These are the next major health conditions we’ll be worrying about
Heart disease, stroke and road injuries will no longer pose the greatest threats to our health in the future – is the NHS ready to face these new challenges? Asks Ian Hamilton
As a population our health needs change over time – what threatened us a century ago doesn’t pose the same threat today. Understanding our collective health needs post-pandemic is critical to planning a health care system that is able to respond to these new threats to our health.
A fascinating new study makes some scientific predictions about what those major threats to our health beyond Covid-19 will be. Instead of ischemic heart disease, stroke and road injuries, the most common problems will be alcohol-related cirrhosis, drug use disorders and diabetes. This means more men and women will experience a reduced quality of life as a result of their consumption of alcohol and other drugs. So, while overall life expectancy has increased, a greater proportion of the population will experience poor health as they age. They may not die prematurely but their quality of life will be severely impaired.
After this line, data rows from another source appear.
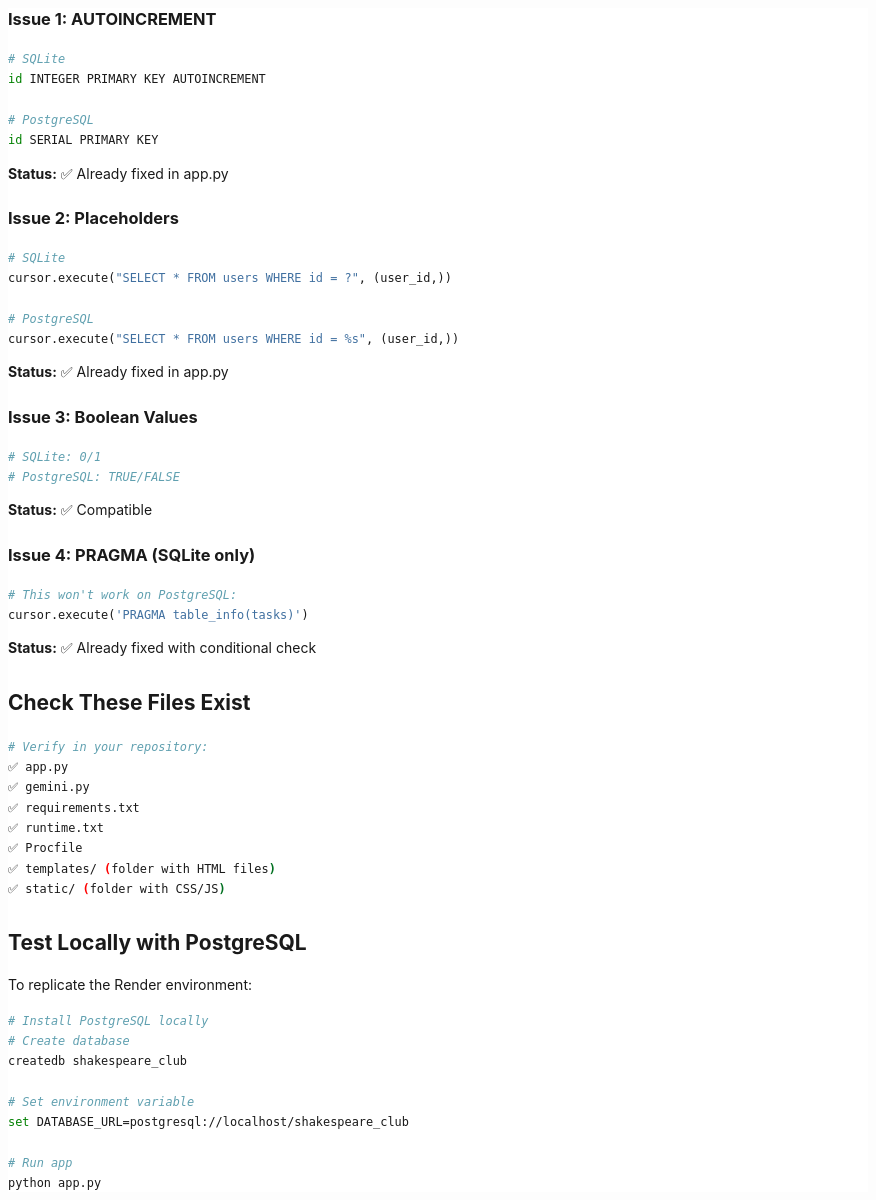 ### Issue 1: AUTOINCREMENT
```python
# SQLite
id INTEGER PRIMARY KEY AUTOINCREMENT

# PostgreSQL
id SERIAL PRIMARY KEY
```
**Status:** ✅ Already fixed in app.py

### Issue 2: Placeholders
```python
# SQLite
cursor.execute("SELECT * FROM users WHERE id = ?", (user_id,))

# PostgreSQL
cursor.execute("SELECT * FROM users WHERE id = %s", (user_id,))
```
**Status:** ✅ Already fixed in app.py

### Issue 3: Boolean Values
```python
# SQLite: 0/1
# PostgreSQL: TRUE/FALSE
```
**Status:** ✅ Compatible

### Issue 4: PRAGMA (SQLite only)
```python
# This won't work on PostgreSQL:
cursor.execute('PRAGMA table_info(tasks)')
```
**Status:** ✅ Already fixed with conditional check

## Check These Files Exist

```bash
# Verify in your repository:
✅ app.py
✅ gemini.py
✅ requirements.txt
✅ runtime.txt
✅ Procfile
✅ templates/ (folder with HTML files)
✅ static/ (folder with CSS/JS)
```

## Test Locally with PostgreSQL

To replicate the Render environment:

```bash
# Install PostgreSQL locally
# Create database
createdb shakespeare_club

# Set environment variable
set DATABASE_URL=postgresql://localhost/shakespeare_club

# Run app
python app.py
```
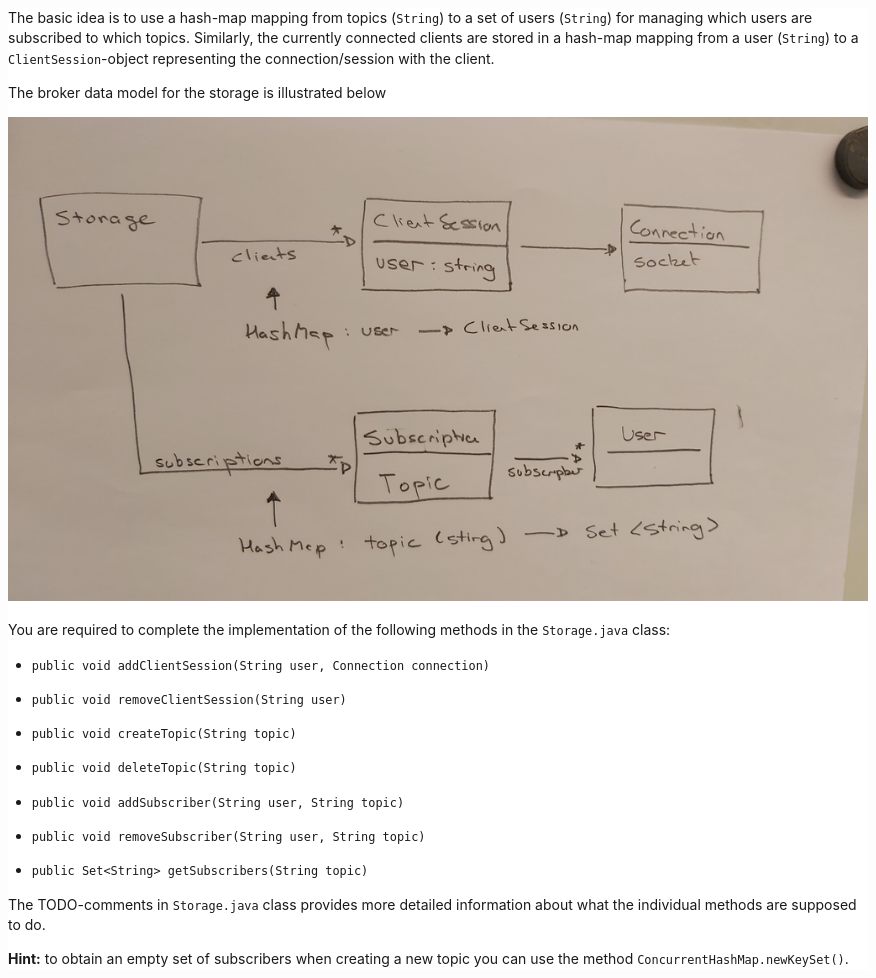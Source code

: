 The basic idea is to use a hash-map mapping from topics (`String`) to a set of users (`String`) for managing which users are subscribed to which topics. Similarly, the currently connected clients are stored in a hash-map mapping from a user (`String`) to a `ClientSession`-object representing the connection/session with the client.

The broker data model for the storage is illustrated below

![](assets/storagedatamodel.jpg)

You are required to complete the implementation of the following methods in the `Storage.java` class:

- `public void addClientSession(String user, Connection connection)`

- `public void removeClientSession(String user)`

- `public void createTopic(String topic)`

- `public void deleteTopic(String topic)`

- `public void addSubscriber(String user, String topic)`

- `public void removeSubscriber(String user, String topic)`

- `public Set<String> getSubscribers(String topic)`

The TODO-comments in `Storage.java` class provides more detailed information about what the individual methods are supposed to do.

**Hint:** to obtain an empty set of subscribers when creating a new topic you can use the method `ConcurrentHashMap.newKeySet()`.
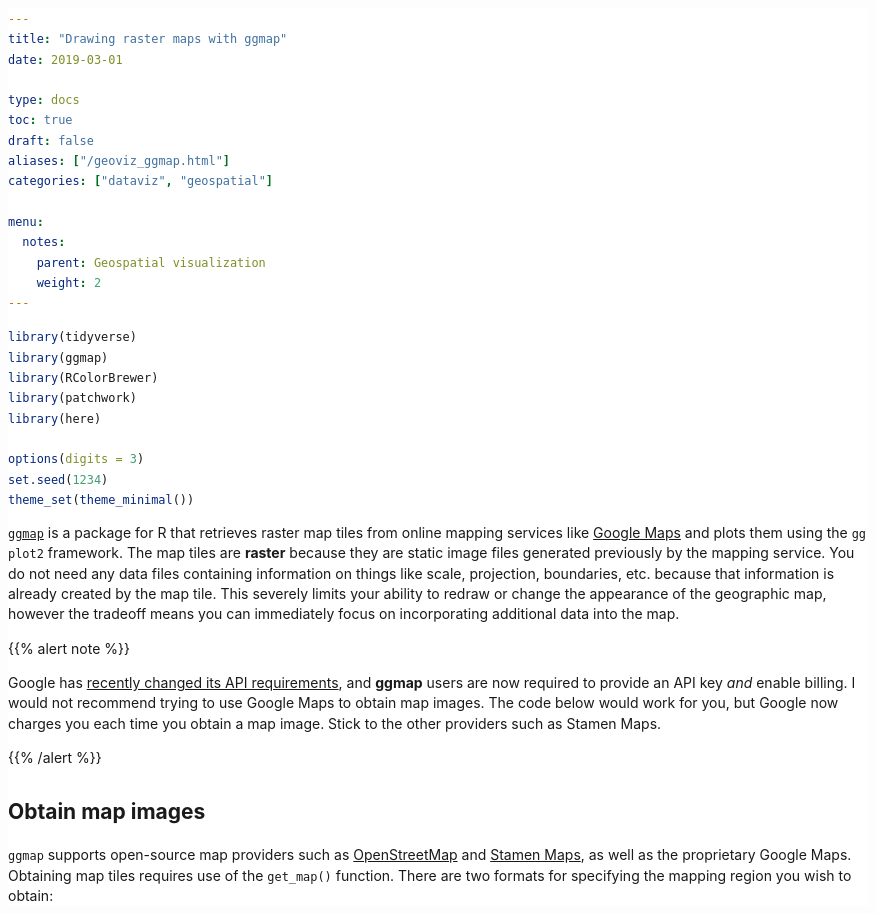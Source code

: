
 ```yaml
---
title: "Drawing raster maps with ggmap"
date: 2019-03-01

type: docs
toc: true
draft: false
aliases: ["/geoviz_ggmap.html"]
categories: ["dataviz", "geospatial"]

menu:
  notes:
    parent: Geospatial visualization
    weight: 2
---
```





```r
library(tidyverse)
library(ggmap)
library(RColorBrewer)
library(patchwork)
library(here)

options(digits = 3)
set.seed(1234)
theme_set(theme_minimal())
```

[`ggmap`](https://github.com/dkahle/ggmap) is a package for R that retrieves raster map tiles from online mapping services like [Google Maps](https://www.google.com/maps) and plots them using the `ggplot2` framework. The map tiles are **raster** because they are static image files generated previously by the mapping service. You do not need any data files containing information on things like scale, projection, boundaries, etc. because that information is already created by the map tile. This severely limits your ability to redraw or change the appearance of the geographic map, however the tradeoff means you can immediately focus on incorporating additional data into the map.

{{% alert note %}}

Google has [recently changed its API requirements](https://developers.google.com/maps/documentation/geocoding/usage-and-billing), and **ggmap** users are now required to provide an API key *and* enable billing. I would not recommend trying to use Google Maps to obtain map images. The code below would work for you, but Google now charges you each time you obtain a map image. Stick to the other providers such as Stamen Maps.

{{% /alert %}}

## Obtain map images

`ggmap` supports open-source map providers such as [OpenStreetMap](https://www.openstreetmap.org/) and [Stamen Maps](http://maps.stamen.com/#terrain/12/37.7706/-122.3782), as well as the proprietary Google Maps. Obtaining map tiles requires use of the `get_map()` function. There are two formats for specifying the mapping region you wish to obtain:
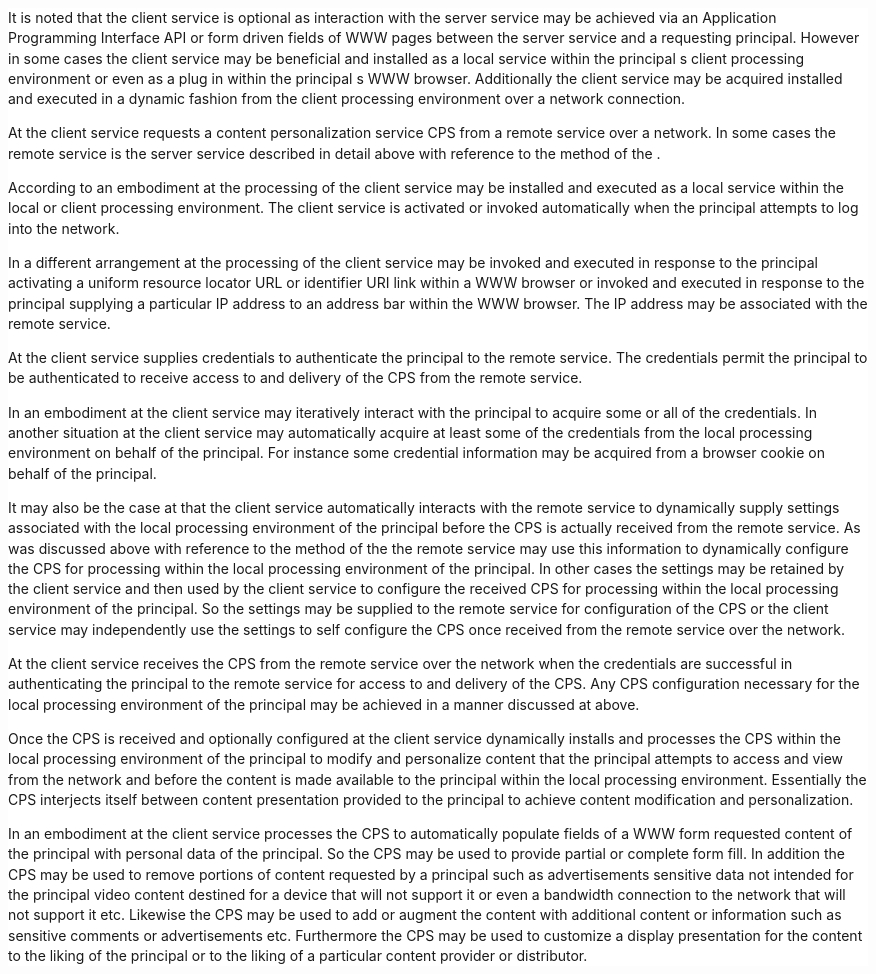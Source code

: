 It is noted that the client service is optional as interaction with the server service may be achieved via an Application Programming Interface API or form driven fields of WWW pages between the server service and a requesting principal. However in some cases the client service may be beneficial and installed as a local service within the principal s client processing environment or even as a plug in within the principal s WWW browser. Additionally the client service may be acquired installed and executed in a dynamic fashion from the client processing environment over a network connection.

At the client service requests a content personalization service CPS from a remote service over a network. In some cases the remote service is the server service described in detail above with reference to the method of the .

According to an embodiment at the processing of the client service may be installed and executed as a local service within the local or client processing environment. The client service is activated or invoked automatically when the principal attempts to log into the network.

In a different arrangement at the processing of the client service may be invoked and executed in response to the principal activating a uniform resource locator URL or identifier URI link within a WWW browser or invoked and executed in response to the principal supplying a particular IP address to an address bar within the WWW browser. The IP address may be associated with the remote service.

At the client service supplies credentials to authenticate the principal to the remote service. The credentials permit the principal to be authenticated to receive access to and delivery of the CPS from the remote service.

In an embodiment at the client service may iteratively interact with the principal to acquire some or all of the credentials. In another situation at the client service may automatically acquire at least some of the credentials from the local processing environment on behalf of the principal. For instance some credential information may be acquired from a browser cookie on behalf of the principal.

It may also be the case at that the client service automatically interacts with the remote service to dynamically supply settings associated with the local processing environment of the principal before the CPS is actually received from the remote service. As was discussed above with reference to the method of the the remote service may use this information to dynamically configure the CPS for processing within the local processing environment of the principal. In other cases the settings may be retained by the client service and then used by the client service to configure the received CPS for processing within the local processing environment of the principal. So the settings may be supplied to the remote service for configuration of the CPS or the client service may independently use the settings to self configure the CPS once received from the remote service over the network.

At the client service receives the CPS from the remote service over the network when the credentials are successful in authenticating the principal to the remote service for access to and delivery of the CPS. Any CPS configuration necessary for the local processing environment of the principal may be achieved in a manner discussed at above.

Once the CPS is received and optionally configured at the client service dynamically installs and processes the CPS within the local processing environment of the principal to modify and personalize content that the principal attempts to access and view from the network and before the content is made available to the principal within the local processing environment. Essentially the CPS interjects itself between content presentation provided to the principal to achieve content modification and personalization.

In an embodiment at the client service processes the CPS to automatically populate fields of a WWW form requested content of the principal with personal data of the principal. So the CPS may be used to provide partial or complete form fill. In addition the CPS may be used to remove portions of content requested by a principal such as advertisements sensitive data not intended for the principal video content destined for a device that will not support it or even a bandwidth connection to the network that will not support it etc. Likewise the CPS may be used to add or augment the content with additional content or information such as sensitive comments or advertisements etc. Furthermore the CPS may be used to customize a display presentation for the content to the liking of the principal or to the liking of a particular content provider or distributor.
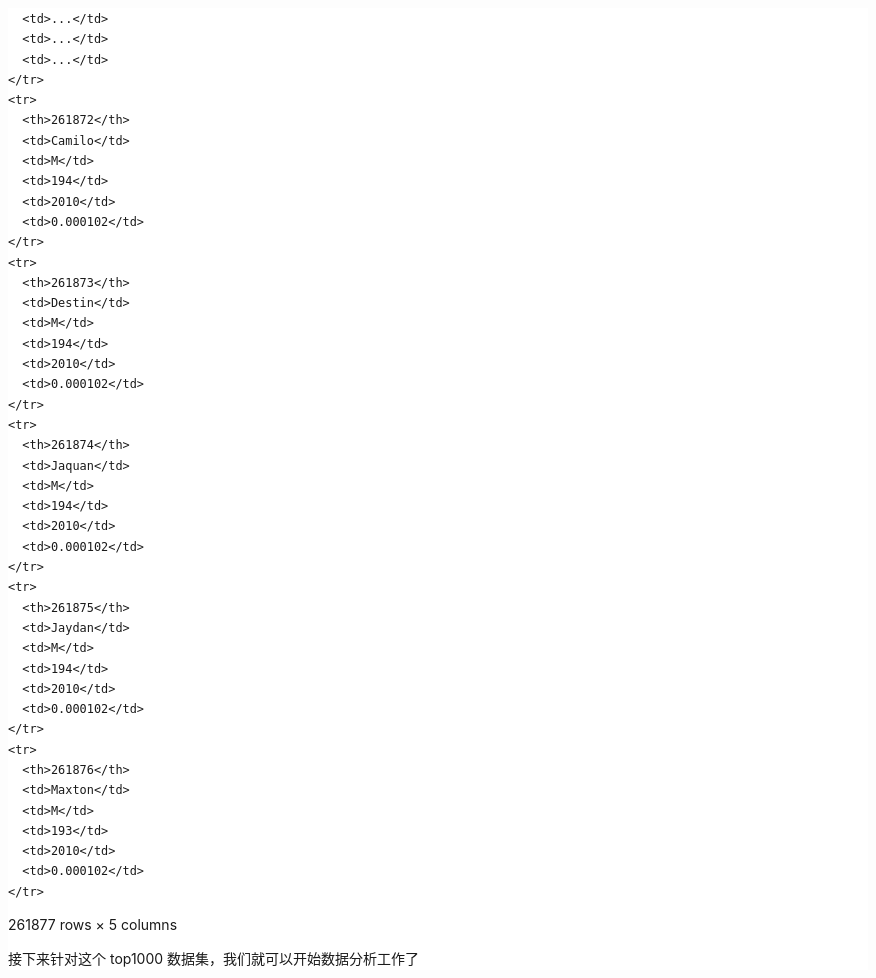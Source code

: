       <td>...</td>
      <td>...</td>
      <td>...</td>
    </tr>
    <tr>
      <th>261872</th>
      <td>Camilo</td>
      <td>M</td>
      <td>194</td>
      <td>2010</td>
      <td>0.000102</td>
    </tr>
    <tr>
      <th>261873</th>
      <td>Destin</td>
      <td>M</td>
      <td>194</td>
      <td>2010</td>
      <td>0.000102</td>
    </tr>
    <tr>
      <th>261874</th>
      <td>Jaquan</td>
      <td>M</td>
      <td>194</td>
      <td>2010</td>
      <td>0.000102</td>
    </tr>
    <tr>
      <th>261875</th>
      <td>Jaydan</td>
      <td>M</td>
      <td>194</td>
      <td>2010</td>
      <td>0.000102</td>
    </tr>
    <tr>
      <th>261876</th>
      <td>Maxton</td>
      <td>M</td>
      <td>193</td>
      <td>2010</td>
      <td>0.000102</td>
    </tr>
  </tbody>
</table>
<p>261877 rows × 5 columns</p>
</div>



接下来针对这个 top1000 数据集，我们就可以开始数据分析工作了
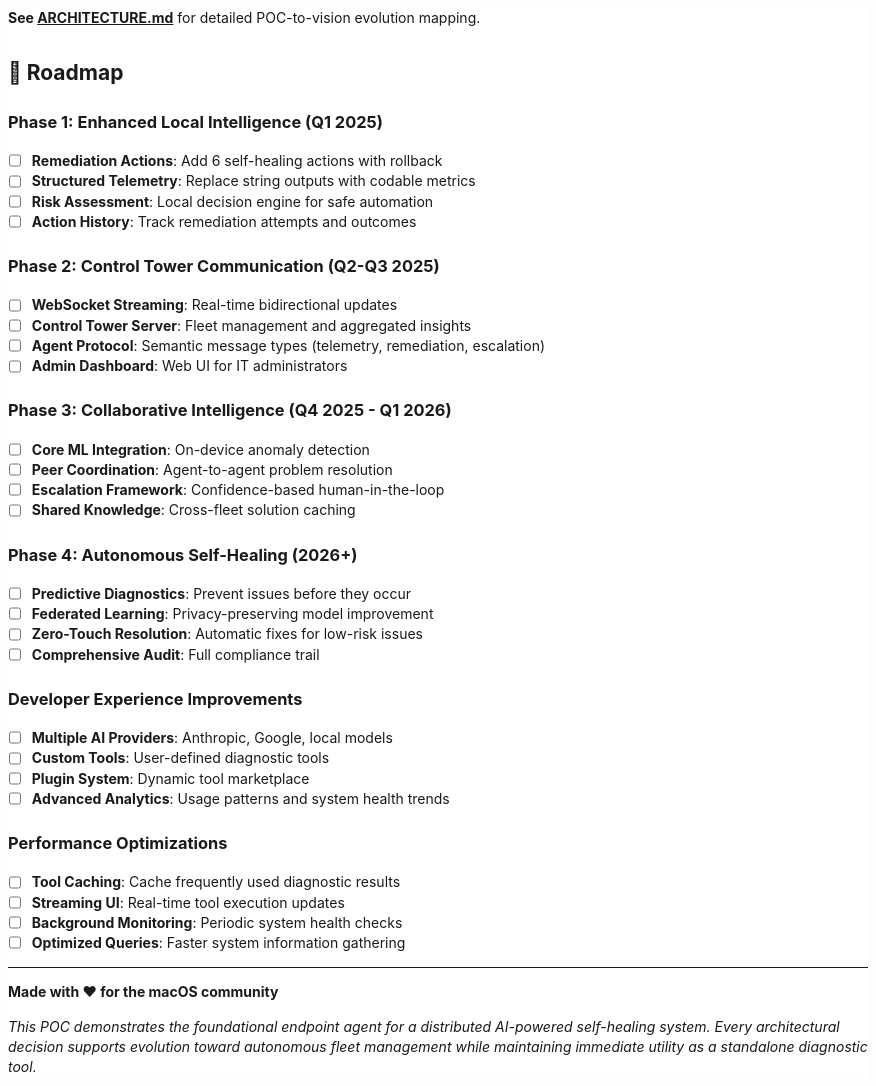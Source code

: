 **See [ARCHITECTURE.md](ARCHITECTURE.md)** for detailed POC-to-vision evolution mapping.

## 🔮 Roadmap

### Phase 1: Enhanced Local Intelligence (Q1 2025)
- [ ] **Remediation Actions**: Add 6 self-healing actions with rollback
- [ ] **Structured Telemetry**: Replace string outputs with codable metrics
- [ ] **Risk Assessment**: Local decision engine for safe automation
- [ ] **Action History**: Track remediation attempts and outcomes

### Phase 2: Control Tower Communication (Q2-Q3 2025)
- [ ] **WebSocket Streaming**: Real-time bidirectional updates
- [ ] **Control Tower Server**: Fleet management and aggregated insights
- [ ] **Agent Protocol**: Semantic message types (telemetry, remediation, escalation)
- [ ] **Admin Dashboard**: Web UI for IT administrators

### Phase 3: Collaborative Intelligence (Q4 2025 - Q1 2026)
- [ ] **Core ML Integration**: On-device anomaly detection
- [ ] **Peer Coordination**: Agent-to-agent problem resolution
- [ ] **Escalation Framework**: Confidence-based human-in-the-loop
- [ ] **Shared Knowledge**: Cross-fleet solution caching

### Phase 4: Autonomous Self-Healing (2026+)
- [ ] **Predictive Diagnostics**: Prevent issues before they occur
- [ ] **Federated Learning**: Privacy-preserving model improvement
- [ ] **Zero-Touch Resolution**: Automatic fixes for low-risk issues
- [ ] **Comprehensive Audit**: Full compliance trail

### Developer Experience Improvements
- [ ] **Multiple AI Providers**: Anthropic, Google, local models
- [ ] **Custom Tools**: User-defined diagnostic tools
- [ ] **Plugin System**: Dynamic tool marketplace
- [ ] **Advanced Analytics**: Usage patterns and system health trends

### Performance Optimizations
- [ ] **Tool Caching**: Cache frequently used diagnostic results
- [ ] **Streaming UI**: Real-time tool execution updates
- [ ] **Background Monitoring**: Periodic system health checks
- [ ] **Optimized Queries**: Faster system information gathering

---

**Made with ❤️ for the macOS community**

*This POC demonstrates the foundational endpoint agent for a distributed AI-powered self-healing system. Every architectural decision supports evolution toward autonomous fleet management while maintaining immediate utility as a standalone diagnostic tool.*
Understanding this major shift in the burden of disease has clear implications for the NHS and social care. The current configuration of services, and the way they are delivered, is based on health problems that will diminish. Some of the problems that will instead dominate in the future have been fuelled by the pandemic. For example, those who were already drinking excessively prior to the pandemic further increased their consumption during the Covid crisis. We are not in a good place with specialist support services as they are severely underfunded. Services struggle to meet the current rise in demand, let alone the surge in coming years, suggested by this research.
As we’ve witnessed with shortages of nurses and doctors during the pandemic, it takes years to train these professionals. These aren’t simply workforce taps that can be turned on and off as demand peaks and troughs. Any rational government would use the intelligence provided by this new research to plan accordingly, ensuring the workforce was trained and ready to meet the projected demand. Alas, as with the dysfunctional and unjust funding model of social care for older people, the right noises will be made but no action will follow.
Even if policymakers don’t care about the people who will be affected by the increase in these health problems, there is a sound economic case to be made for planning ahead and investing in health and social care infrastructure now. It is always more costly to react to these problems as opposed to planning and preventing them.
The government has already made clear its view of this group, effectively writing them off as an ageing cohort of drug users, with the inevitable physical problems blamed on the “choices” they made. In other words, their lifestyle choice and consequences are their problems. Abhorrent as this is, it’s still a widely held and popular view among voters, who don’t want their hard-earned taxes being redirected to people who they see as having brought problems on themselves.
However, as the proportion of the population experiencing these problems grows, so too do the number of families, relatives, friends and colleagues who will see first-hand how cruel and punitive this attitude is. Nothing is more potent in converting firmly held views than personal experience.
There is a desperate need to reorientate our approach to health. Given that we now know what lies ahead in terms of the future burden of disease, it seems obvious that we should intervene today to minimise the impact of these problems. Sadly, like our government, we are all collectively in a state of denial. So, we will wait for these issues to mushroom before being forced to invest our money and empathy in providing the care our fellow citizens deserve.